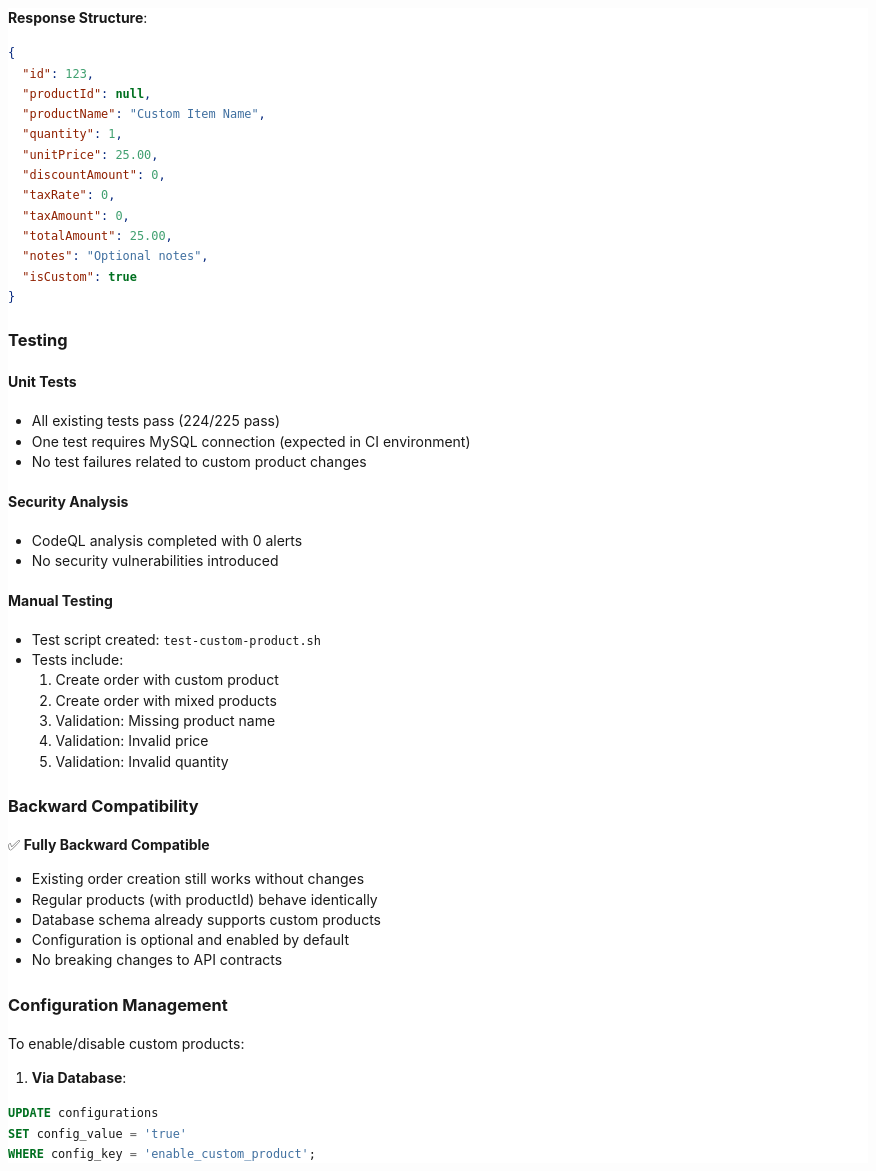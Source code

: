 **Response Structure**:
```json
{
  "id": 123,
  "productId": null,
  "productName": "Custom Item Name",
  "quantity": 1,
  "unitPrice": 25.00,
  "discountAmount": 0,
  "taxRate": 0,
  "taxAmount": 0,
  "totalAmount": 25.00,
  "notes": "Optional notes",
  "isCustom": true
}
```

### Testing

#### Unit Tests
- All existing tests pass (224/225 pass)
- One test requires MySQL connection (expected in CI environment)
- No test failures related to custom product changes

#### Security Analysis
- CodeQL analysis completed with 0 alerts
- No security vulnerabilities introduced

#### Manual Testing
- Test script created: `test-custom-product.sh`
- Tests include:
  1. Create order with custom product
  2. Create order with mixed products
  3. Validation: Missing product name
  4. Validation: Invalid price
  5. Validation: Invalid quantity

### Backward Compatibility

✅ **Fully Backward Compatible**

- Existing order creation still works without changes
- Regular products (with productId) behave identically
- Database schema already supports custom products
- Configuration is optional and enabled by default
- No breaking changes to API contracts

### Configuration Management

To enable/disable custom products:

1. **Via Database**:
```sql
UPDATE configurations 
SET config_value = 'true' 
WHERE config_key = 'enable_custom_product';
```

Prompt
Exactly as they appear, print the lines from the one holding "#### Security Analysis" through the final line of the entries, and no others.

Exercise solution
#### Security Analysis
- CodeQL analysis completed with 0 alerts
- No security vulnerabilities introduced

#### Manual Testing
- Test script created: `test-custom-product.sh`
- Tests include:
  1. Create order with custom product
  2. Create order with mixed products
  3. Validation: Missing product name
  4. Validation: Invalid price
  5. Validation: Invalid quantity

### Backward Compatibility

✅ **Fully Backward Compatible**

- Existing order creation still works without changes
- Regular products (with productId) behave identically
- Database schema already supports custom products
- Configuration is optional and enabled by default
- No breaking changes to API contracts

### Configuration Management

To enable/disable custom products:

1. **Via Database**:
```sql
UPDATE configurations 
SET config_value = 'true' 
WHERE config_key = 'enable_custom_product';
```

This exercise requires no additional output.